(Work instructions)
In the copy, every record below must appear exactly as given, and no picture may appear.

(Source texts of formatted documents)
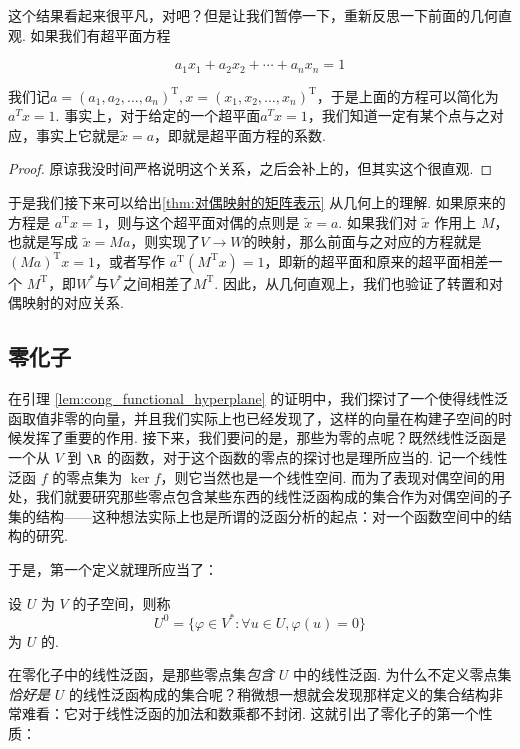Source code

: 这个结果看起来很平凡，对吧？但是让我们暂停一下，重新反思一下前面的几何直观. 如果我们有超平面方程

\[
    a_1 x_1 + a_2 x_2 + \cdots + a_n x_n = 1
\]

我们记$a=(a_1,a_2,\ldots,a_n)^\mathrm{T},x=(x_1,x_2,\ldots,x_n)^\mathrm{T}$，于是上面的方程可以简化为$a^T x = 1$. 事实上，对于给定的一个超平面$a^T x = 1$，我们知道一定有某个点与之对应，事实上它就是$\tilde{x} = a$，即就是超平面方程的系数.
\begin{proof}
    原谅我没时间严格说明这个关系，之后会补上的，但其实这个很直观.
\end{proof}

于是我们接下来可以给出\autoref{thm:对偶映射的矩阵表示} 从几何上的理解. 如果原来的方程是 $a^\mathrm{T} x = 1$，则与这个超平面对偶的点则是 $\tilde{x} = a$. 如果我们对 $\tilde{x}$ 作用上 $M$，也就是写成 $\tilde{x} = Ma$，则实现了$V\to W$的映射，那么前面与之对应的方程就是 $(Ma)^\mathrm{T} x = 1$，或者写作 $a^\mathrm{T} (M^\mathrm{T} x) = 1$，即新的超平面和原来的超平面相差一个 $M^\mathrm{T}$，即$W^*$与$V^*$之间相差了$M^\mathrm{T}$. 因此，从几何直观上，我们也验证了转置和对偶映射的对应关系. %

\subsection{零化子}

在引理 \ref{lem:cong_functional_hyperplane} 的证明中，我们探讨了一个使得线性泛函取值非零的向量，并且我们实际上也已经发现了，这样的向量在构建子空间的时候发挥了重要的作用. 接下来，我们要问的是，那些为零的点呢？既然线性泛函是一个从 $V$ 到 $\R$ 的函数，对于这个函数的零点的探讨也是理所应当的. 记一个线性泛函 $f$ 的零点集为 $\ker f$，则它当然也是一个线性空间. 而为了表现对偶空间的用处，我们就要研究那些零点包含某些东西的线性泛函构成的集合作为对偶空间的子集的结构——这种想法实际上也是所谓的泛函分析的起点：对一个函数空间中的结构的研究.

于是，第一个定义就理所应当了：

\begin{definition}{}{}
    设 $U$ 为 $V$ 的子空间，则称
    \[
        U^0 = \{\varphi \in V^*: \forall u \in U, \varphi(u) = 0\}
    \]
    为 $U$ 的.
\end{definition}

在零化子中的线性泛函，是那些零点集\emph{包含} $U$ 中的线性泛函. 为什么不定义零点集\emph{恰好是} $U$ 的线性泛函构成的集合呢？稍微想一想就会发现那样定义的集合结构非常难看：它对于线性泛函的加法和数乘都不封闭. 这就引出了零化子的第一个性质：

(Task result)
Source code

: 这个结果看起来很平凡，对吧？但是让我们暂停一下，重新反思一下前面的几何直观. 如果我们有超平面方程

\[
    a_1 x_1 + a_2 x_2 + \cdots + a_n x_n = 1
\]

我们记$a=(a_1,a_2,\ldots,a_n)^\mathrm{T},x=(x_1,x_2,\ldots,x_n)^\mathrm{T}$，于是上面的方程可以简化为$a^T x = 1$. 事实上，对于给定的一个超平面$a^T x = 1$，我们知道一定有某个点与之对应，事实上它就是$\tilde{x} = a$，即就是超平面方程的系数.
\begin{proof}
    原谅我没时间严格说明这个关系，之后会补上的，但其实这个很直观.
\end{proof}

于是我们接下来可以给出\autoref{thm:对偶映射的矩阵表示} 从几何上的理解. 如果原来的方程是 $a^\mathrm{T} x = 1$，则与这个超平面对偶的点则是 $\tilde{x} = a$. 如果我们对 $\tilde{x}$ 作用上 $M$，也就是写成 $\tilde{x} = Ma$，则实现了$V\to W$的映射，那么前面与之对应的方程就是 $(Ma)^\mathrm{T} x = 1$，或者写作 $a^\mathrm{T} (M^\mathrm{T} x) = 1$，即新的超平面和原来的超平面相差一个 $M^\mathrm{T}$，即$W^*$与$V^*$之间相差了$M^\mathrm{T}$. 因此，从几何直观上，我们也验证了转置和对偶映射的对应关系. %

\subsection{零化子}

在引理 \ref{lem:cong_functional_hyperplane} 的证明中，我们探讨了一个使得线性泛函取值非零的向量，并且我们实际上也已经发现了，这样的向量在构建子空间的时候发挥了重要的作用. 接下来，我们要问的是，那些为零的点呢？既然线性泛函是一个从 $V$ 到 $\R$ 的函数，对于这个函数的零点的探讨也是理所应当的. 记一个线性泛函 $f$ 的零点集为 $\ker f$，则它当然也是一个线性空间. 而为了表现对偶空间的用处，我们就要研究那些零点包含某些东西的线性泛函构成的集合作为对偶空间的子集的结构——这种想法实际上也是所谓的泛函分析的起点：对一个函数空间中的结构的研究.

于是，第一个定义就理所应当了：

\begin{definition}{}{}
    设 $U$ 为 $V$ 的子空间，则称
    \[
        U^0 = \{\varphi \in V^*: \forall u \in U, \varphi(u) = 0\}
    \]
    为 $U$ 的.
\end{definition}

在零化子中的线性泛函，是那些零点集\emph{包含} $U$ 中的线性泛函. 为什么不定义零点集\emph{恰好是} $U$ 的线性泛函构成的集合呢？稍微想一想就会发现那样定义的集合结构非常难看：它对于线性泛函的加法和数乘都不封闭. 这就引出了零化子的第一个性质：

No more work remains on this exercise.